Mrs. Clemens wrote home:
We are perfectly delighted with everything here and do so want you all to see it.
Her husband, as he was likely to do, picked up the letter and finished it:
Livy appoints me to finish this; but how can a headless man perform an intelligent function? I have been bully-ragged all day by the builder, by his foreman, by the architect, by the tapestry devil who is to upholster the furniture, by the idiot who is putting down the carpets, by the scoundrel who is setting up the billiard-table (and has left the balls in New York), by the wildcat who is sodding the ground and finishing the driveway (after the sun went down), by a book agent, whose body is in the back yard and the coroner notified. Just think of this thing going on the whole day long, and I a man who loathes details with all his heart! But I haven't lost my temper, and I've made Livy lie down most of the time; could anybody make her lie down all the time?
Warner wrote from Egypt expressing sympathy for their unfurnished state of affairs, but added, "I would rather fit out three houses and fill them with furniture than to fit out one 'dahabiyeh'." Warner was at that moment undertaking his charmingly remembered trip up the Nile.
The new home was not entirely done for a long time. One never knows when a big house like that--or a little house, for that matters done. But they were settled at last, with all their beautiful things in place; and perhaps there have been richer homes, possibly more artistic ones, but there has never been a more charming home, within or without, than that one.
So many frequenters have tried to express the charm of that household. None of them has quite succeeded, for it lay not so much in its arrangement of rooms or their decorations or their outlook, though these were all beautiful enough, but rather in the personality, the atmosphere; and these are elusive things to convey in words. We can only see and feel and recognize; we cannot translate them. Even Howells, with his subtle touch, can present only an aspect here and there; an essence, as it were, from a happy garden, rather than the fullness of its bloom.
As Mark Twain was unlike any other man that ever lived, so his house was unlike any other house ever built. People asked him why he built the kitchen toward the street, and he said:
"So the servants can see the circus go by without running out into the front yard."
But this was probably an after-thought.
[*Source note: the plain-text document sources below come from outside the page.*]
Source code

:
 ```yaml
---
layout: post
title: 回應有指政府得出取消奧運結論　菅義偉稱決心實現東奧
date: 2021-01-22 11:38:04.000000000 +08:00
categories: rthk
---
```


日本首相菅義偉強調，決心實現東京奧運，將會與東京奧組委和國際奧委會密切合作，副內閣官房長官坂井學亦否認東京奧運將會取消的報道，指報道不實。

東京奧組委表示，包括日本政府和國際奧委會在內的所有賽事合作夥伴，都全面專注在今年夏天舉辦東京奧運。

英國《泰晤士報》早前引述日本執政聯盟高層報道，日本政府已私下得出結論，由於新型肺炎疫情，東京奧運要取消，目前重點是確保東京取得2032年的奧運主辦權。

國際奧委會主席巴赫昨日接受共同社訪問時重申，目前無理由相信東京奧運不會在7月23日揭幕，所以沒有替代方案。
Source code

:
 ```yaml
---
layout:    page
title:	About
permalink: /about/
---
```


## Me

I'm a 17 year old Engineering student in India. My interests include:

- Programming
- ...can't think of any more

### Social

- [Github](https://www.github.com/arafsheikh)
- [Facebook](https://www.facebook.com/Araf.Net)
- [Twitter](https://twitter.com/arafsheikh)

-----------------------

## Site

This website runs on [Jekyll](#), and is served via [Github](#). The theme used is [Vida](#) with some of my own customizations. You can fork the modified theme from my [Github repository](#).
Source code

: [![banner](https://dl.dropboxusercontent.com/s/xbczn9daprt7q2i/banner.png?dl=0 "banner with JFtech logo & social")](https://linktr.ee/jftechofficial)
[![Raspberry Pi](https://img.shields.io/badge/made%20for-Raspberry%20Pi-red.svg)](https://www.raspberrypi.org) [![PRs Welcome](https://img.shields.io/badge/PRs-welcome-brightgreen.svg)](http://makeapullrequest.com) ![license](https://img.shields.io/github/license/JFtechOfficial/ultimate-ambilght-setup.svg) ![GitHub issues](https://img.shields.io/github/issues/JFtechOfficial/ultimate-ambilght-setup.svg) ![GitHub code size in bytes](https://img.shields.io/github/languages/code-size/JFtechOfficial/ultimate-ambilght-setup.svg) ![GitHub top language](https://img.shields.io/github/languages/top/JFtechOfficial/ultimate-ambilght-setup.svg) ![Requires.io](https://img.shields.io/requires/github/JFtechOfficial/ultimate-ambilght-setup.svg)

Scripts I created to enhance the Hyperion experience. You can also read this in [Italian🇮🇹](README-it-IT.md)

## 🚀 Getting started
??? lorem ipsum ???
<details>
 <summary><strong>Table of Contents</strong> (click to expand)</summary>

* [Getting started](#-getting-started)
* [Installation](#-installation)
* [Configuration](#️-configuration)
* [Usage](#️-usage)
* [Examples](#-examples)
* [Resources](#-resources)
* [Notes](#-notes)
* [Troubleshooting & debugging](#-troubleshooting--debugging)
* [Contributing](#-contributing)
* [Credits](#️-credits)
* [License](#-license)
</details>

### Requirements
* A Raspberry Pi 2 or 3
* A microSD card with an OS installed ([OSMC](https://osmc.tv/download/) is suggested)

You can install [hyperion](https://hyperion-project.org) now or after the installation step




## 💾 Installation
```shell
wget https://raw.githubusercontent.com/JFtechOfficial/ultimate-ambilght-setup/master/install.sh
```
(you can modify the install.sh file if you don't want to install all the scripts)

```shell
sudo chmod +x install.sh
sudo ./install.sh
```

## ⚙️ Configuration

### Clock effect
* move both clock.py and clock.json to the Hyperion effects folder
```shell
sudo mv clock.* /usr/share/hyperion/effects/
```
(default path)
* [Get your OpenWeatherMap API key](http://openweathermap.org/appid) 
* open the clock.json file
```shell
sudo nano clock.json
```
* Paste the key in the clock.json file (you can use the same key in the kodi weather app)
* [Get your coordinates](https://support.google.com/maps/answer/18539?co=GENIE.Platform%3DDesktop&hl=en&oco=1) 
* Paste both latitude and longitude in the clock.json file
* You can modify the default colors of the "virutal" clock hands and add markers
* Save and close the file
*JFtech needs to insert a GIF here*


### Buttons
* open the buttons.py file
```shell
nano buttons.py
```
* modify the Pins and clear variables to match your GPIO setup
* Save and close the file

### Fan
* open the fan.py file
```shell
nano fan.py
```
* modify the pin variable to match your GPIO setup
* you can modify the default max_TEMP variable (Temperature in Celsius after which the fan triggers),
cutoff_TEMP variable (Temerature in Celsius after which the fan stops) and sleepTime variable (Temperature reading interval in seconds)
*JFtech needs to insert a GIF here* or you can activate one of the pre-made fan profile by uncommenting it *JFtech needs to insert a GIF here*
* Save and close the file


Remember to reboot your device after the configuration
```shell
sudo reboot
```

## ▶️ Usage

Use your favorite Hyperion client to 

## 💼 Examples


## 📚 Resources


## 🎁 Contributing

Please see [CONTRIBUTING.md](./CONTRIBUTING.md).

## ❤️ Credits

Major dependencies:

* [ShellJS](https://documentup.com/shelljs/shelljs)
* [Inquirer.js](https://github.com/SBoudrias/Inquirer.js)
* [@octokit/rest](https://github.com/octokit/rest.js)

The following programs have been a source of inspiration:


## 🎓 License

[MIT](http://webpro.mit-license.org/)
The kitchen end of the house extended toward Farmington Avenue, but it was by no means unbeautiful. It was a pleasing detail of the general scheme. The main entrance faced at right angles with the street and opened to a spacious hall. In turn, the hall opened to a parlor, where there was a grand piano, and to the dining-room and library, and the library opened to a little conservatory, semicircular in form, of a design invented by Harriet Beecher Stowe. Says Howells:
The plants were set in the ground, and the flowering vines climbed up the sides and overhung the roof above the silent spray of the fountain companied by Callas and other waterloving lilies. There, while we breakfasted, Patrick came in from the barn and sprinkled the pretty bower, which poured out its responsive perfume in the delicate accents of its varied blossoms.
In the library was an old carved mantel which Clemens and his wife had bought in Scotland, salvage from a dismantled castle, and across the top of the fireplace a plate of brass with the motto, "The ornament of a house is the friends that frequent it," surely never more appropriately inscribed.
There was the mahogany room, a large bedroom on the ground floor, and upstairs were other spacious bedrooms and many baths, while everywhere were Oriental rugs and draperies, and statuary and paintings. There was a fireplace under a window, after the English pattern, so that in winter- time one could at the same moment watch the blaze and the falling snow. The library windows looked out over the valley with the little stream in it, and through and across the tree-tops.